"I am glad she has so watchful a guardian," said Mr. Regulus, regarding me with his old-fashioned, earnest tenderness. "We hear very flattering accounts," he added, addressing me, "of our young friend, Richard Clyde. He will return next summer, after a year's absence, having acquired as much benefit as most young men do in two or three."

I could not help blushing, for I knew the eyes of Ernest were on me. He could never hear the name of Richard with indifference, and the prospect of his return was far from being a source of pleasure to him. Richard was very dear to me as a friend, and I was proud of his growing honors. Yet I dared not manifest the interest I felt.

Never had I been so supremely happy, as since my reconciliation with Ernest. I felt that he had something to forgive, much to forgive, and that he was magnanimous to do it, considering the weakness with which he struggled. Never had I loved him so entirely, or felt such confidence in my future happiness. Yet the moment the name of Richard Clyde was mentioned, it sounded like a prophecy of evil.

Oh that he would transfer to Edith the affections given to me, and then he could bind Ernest to his heart by the sacred bonds of fraternity!


CHAPTER XXXIX.

The few days which Mr. Regulus passed in the city, were happy ones to me. He had never visited it before; and Ernest showed him more respect and attention than I had seen him bestow on other men. I had never betrayed the romance of the academy; and not dreaming that my preceptor had ever been my lover, he tolerated the regard he manifested, believing it partook of the paternal character. Perhaps, had he remained long, he would have considered even this an infringement on his rights; but, to my unspeakable joy, nothing occurred to cloud our domestic horizon during his stay. Once or twice when the name of Richard Clyde was mentioned, I saw the shadow of coming events on the brow of Ernest; but it passed away, and the evil day of his return seemed very far off.

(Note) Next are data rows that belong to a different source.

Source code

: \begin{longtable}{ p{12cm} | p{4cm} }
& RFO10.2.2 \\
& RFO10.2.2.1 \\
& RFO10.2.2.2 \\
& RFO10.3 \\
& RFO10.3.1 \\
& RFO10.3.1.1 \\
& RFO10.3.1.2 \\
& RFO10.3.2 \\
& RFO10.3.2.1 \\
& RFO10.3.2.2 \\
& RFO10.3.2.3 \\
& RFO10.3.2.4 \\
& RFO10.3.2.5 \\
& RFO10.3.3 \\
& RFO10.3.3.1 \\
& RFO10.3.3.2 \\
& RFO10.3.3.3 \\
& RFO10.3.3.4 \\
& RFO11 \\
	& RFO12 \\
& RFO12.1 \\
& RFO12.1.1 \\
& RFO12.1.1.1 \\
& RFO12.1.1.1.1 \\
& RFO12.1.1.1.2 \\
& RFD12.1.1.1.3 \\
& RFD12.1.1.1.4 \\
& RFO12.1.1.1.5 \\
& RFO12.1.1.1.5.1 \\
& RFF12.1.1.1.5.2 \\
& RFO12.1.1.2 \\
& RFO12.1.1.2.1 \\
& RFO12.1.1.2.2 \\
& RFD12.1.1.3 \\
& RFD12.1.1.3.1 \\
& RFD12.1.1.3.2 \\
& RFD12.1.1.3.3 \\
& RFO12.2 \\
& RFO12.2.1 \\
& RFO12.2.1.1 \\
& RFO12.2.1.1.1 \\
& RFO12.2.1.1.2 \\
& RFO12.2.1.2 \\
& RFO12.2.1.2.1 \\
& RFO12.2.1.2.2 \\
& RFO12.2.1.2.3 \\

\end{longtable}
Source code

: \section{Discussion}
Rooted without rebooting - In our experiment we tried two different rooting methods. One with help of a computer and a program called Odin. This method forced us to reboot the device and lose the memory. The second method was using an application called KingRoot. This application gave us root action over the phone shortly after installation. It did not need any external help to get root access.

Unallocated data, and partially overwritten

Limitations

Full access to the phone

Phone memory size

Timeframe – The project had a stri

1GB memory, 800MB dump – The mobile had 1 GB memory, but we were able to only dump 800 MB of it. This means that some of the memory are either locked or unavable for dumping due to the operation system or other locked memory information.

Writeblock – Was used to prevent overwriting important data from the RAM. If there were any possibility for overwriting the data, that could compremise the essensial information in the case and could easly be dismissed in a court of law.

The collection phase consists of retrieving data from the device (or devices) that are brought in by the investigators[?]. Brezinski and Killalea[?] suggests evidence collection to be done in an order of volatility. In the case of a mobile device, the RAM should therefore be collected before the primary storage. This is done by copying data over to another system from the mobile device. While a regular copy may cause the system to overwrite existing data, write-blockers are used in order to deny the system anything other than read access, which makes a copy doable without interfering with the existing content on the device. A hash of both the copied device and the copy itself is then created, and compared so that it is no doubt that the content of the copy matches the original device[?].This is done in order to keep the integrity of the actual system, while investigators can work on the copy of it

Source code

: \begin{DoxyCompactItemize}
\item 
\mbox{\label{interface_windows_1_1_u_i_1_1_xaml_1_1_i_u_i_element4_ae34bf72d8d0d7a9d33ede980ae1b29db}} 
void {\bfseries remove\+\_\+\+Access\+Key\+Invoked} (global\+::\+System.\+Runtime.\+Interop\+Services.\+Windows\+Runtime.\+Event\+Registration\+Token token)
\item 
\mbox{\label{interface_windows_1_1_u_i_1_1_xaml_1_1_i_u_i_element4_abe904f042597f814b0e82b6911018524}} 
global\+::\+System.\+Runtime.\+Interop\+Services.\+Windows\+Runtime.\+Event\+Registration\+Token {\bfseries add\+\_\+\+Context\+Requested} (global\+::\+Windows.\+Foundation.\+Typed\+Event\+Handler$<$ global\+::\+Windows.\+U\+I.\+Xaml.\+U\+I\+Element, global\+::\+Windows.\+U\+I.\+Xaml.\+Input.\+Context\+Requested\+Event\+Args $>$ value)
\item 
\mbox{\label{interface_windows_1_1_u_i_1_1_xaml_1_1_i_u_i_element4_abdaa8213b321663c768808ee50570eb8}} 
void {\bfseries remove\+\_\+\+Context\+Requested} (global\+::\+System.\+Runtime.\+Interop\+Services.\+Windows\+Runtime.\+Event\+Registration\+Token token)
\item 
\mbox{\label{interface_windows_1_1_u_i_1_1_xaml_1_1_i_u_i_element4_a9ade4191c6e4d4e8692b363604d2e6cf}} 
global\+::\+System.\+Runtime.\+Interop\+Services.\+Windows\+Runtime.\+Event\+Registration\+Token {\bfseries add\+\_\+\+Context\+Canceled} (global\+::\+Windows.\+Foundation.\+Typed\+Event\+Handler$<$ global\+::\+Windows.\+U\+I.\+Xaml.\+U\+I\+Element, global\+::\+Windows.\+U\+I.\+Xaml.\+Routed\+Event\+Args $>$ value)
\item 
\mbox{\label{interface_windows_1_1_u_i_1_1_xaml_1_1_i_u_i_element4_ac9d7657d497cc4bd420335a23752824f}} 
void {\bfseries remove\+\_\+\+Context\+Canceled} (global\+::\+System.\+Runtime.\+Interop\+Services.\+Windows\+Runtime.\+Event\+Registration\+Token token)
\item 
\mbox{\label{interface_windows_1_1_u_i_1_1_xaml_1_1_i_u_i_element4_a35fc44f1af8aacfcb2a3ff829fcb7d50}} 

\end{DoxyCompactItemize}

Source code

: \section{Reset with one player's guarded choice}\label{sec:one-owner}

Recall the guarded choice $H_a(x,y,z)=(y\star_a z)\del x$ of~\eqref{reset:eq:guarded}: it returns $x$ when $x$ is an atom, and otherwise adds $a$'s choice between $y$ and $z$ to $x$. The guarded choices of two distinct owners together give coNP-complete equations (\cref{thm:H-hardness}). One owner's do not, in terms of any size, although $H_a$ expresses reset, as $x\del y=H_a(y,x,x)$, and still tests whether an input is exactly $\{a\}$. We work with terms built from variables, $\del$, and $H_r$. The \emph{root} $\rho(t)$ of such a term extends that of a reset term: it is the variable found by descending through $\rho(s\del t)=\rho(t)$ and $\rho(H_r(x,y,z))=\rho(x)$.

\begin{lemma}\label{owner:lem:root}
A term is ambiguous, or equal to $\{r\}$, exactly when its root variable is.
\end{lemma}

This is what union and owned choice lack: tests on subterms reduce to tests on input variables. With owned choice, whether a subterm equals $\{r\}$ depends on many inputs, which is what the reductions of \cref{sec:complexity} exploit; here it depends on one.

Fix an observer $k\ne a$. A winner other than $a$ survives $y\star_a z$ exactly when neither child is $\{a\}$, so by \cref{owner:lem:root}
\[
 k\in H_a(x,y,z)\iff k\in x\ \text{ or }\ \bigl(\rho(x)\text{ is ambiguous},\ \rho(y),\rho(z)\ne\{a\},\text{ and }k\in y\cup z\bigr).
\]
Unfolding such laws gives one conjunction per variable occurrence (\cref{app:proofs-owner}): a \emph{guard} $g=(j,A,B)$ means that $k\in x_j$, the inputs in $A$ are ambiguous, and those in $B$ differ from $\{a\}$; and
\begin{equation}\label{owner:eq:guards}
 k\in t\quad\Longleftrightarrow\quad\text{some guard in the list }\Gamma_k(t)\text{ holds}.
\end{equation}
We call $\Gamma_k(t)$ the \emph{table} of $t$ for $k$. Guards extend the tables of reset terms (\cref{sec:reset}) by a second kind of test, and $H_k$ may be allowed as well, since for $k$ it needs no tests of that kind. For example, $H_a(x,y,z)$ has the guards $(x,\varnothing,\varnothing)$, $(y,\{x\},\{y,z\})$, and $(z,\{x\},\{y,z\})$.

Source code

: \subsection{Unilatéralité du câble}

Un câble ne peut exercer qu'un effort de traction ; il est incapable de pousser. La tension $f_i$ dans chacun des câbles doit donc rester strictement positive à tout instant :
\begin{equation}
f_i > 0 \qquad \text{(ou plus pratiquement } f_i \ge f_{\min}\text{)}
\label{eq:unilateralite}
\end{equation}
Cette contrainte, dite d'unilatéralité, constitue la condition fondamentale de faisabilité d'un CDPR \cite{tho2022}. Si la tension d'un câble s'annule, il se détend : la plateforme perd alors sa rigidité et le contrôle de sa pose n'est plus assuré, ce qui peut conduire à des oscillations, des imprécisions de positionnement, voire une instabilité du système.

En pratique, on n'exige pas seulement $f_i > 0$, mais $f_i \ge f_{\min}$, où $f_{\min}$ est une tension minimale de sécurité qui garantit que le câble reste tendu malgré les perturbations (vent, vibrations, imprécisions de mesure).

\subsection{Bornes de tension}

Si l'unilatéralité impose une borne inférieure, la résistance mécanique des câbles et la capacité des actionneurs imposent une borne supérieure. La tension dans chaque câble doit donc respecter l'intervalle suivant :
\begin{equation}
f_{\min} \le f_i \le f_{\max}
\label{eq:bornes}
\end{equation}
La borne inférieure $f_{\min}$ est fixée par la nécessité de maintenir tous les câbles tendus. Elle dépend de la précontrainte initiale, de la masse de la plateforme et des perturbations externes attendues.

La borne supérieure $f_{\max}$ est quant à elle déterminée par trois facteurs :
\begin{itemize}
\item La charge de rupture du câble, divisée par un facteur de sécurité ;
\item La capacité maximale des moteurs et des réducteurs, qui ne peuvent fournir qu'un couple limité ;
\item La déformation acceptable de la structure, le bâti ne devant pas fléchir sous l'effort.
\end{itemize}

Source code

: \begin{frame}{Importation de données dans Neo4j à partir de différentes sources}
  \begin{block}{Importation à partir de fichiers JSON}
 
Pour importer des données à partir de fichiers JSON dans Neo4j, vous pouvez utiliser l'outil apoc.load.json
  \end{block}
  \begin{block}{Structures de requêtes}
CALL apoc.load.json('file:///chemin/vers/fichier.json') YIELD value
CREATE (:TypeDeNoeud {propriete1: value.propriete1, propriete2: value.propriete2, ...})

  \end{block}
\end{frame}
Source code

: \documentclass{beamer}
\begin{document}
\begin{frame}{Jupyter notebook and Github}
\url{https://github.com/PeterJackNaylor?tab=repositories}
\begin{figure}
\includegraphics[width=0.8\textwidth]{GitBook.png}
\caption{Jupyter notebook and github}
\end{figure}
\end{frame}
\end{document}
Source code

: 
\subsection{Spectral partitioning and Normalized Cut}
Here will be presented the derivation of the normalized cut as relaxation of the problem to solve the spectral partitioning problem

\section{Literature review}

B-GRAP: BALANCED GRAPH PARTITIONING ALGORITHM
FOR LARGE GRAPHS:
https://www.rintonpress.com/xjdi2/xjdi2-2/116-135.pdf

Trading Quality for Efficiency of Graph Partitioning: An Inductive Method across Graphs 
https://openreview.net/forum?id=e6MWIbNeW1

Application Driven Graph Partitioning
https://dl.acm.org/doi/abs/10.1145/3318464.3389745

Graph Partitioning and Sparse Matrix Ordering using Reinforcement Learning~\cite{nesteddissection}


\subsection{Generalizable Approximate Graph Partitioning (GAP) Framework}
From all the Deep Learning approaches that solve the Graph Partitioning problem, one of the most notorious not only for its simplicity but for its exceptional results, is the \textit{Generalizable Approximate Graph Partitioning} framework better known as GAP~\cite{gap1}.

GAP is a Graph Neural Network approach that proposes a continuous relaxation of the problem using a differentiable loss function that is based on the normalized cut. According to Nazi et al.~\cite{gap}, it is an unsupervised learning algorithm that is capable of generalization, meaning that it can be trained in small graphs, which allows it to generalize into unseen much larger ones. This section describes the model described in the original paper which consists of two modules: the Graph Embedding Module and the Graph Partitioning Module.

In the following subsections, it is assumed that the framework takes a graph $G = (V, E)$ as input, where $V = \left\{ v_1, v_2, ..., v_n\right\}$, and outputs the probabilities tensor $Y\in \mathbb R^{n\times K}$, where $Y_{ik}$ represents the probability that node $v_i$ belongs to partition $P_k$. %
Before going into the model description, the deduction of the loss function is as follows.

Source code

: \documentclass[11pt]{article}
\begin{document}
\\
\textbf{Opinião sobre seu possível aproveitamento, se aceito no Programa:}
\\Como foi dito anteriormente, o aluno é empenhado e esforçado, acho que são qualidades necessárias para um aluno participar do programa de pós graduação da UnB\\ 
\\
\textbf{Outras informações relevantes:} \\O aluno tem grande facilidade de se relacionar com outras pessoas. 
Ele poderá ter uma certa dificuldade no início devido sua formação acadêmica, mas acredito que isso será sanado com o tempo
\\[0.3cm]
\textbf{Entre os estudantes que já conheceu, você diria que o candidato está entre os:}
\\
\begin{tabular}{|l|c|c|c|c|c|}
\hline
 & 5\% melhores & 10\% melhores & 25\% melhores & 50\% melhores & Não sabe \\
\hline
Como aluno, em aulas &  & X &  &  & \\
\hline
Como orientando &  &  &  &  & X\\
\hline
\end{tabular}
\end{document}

I could not regret Margaret's departure. There was so entire a dissimilarity in our characters, and though I have no doubt she cherished for me all the friendship she was capable of feeling, it was of that masculine cast, that I could not help shrinking from its manifestations. Her embraces were so stringent, her kisses so loud and resounding, I could not receive them without embarrassment, though no one but Ernest might be near.

The evening before she left, she was in an unusually gentle mood. We were alone in my chamber, and she actually sat still several moments without speaking. This was something as ominous as the pause that precedes the earth's spasmodic throes. I have not spoken of Margaret's destructive propensities, but they were developed in a most extraordinary manner. She had a habit of seizing hold of every thing she looked at, and if it chanced to be of delicate materials, it often shivered in her grasp. I do not wonder poor Mrs. Harlowe trembled for her glass and china, for scarcely a day passed that her path was not strewed with ruins, whose exquisite fragments betrayed the costly fabric she had destroyed. Now it was a beautiful porcelain vase, which she would have in her hands to examine and admire, then an alabaster statuette or frail crystal ornament. If I dropped a kid glove, she invariably attempted to put it on, and her hand being much larger than mine, she as invariably tore it in shreds. She would laugh, roll up her eyes, and exclaim, "shocking! why this could not be worth anything! I will let it alone next time."

I cannot say but that these daily proofs of carelessness and destructiveness were trials of the temper and constant gratings on the nerves. It was difficult to smile with a frowning heart, for such wanton disregard for the property and feelings of others must pain that nice moral sense which is connected with the great law of self-preservation.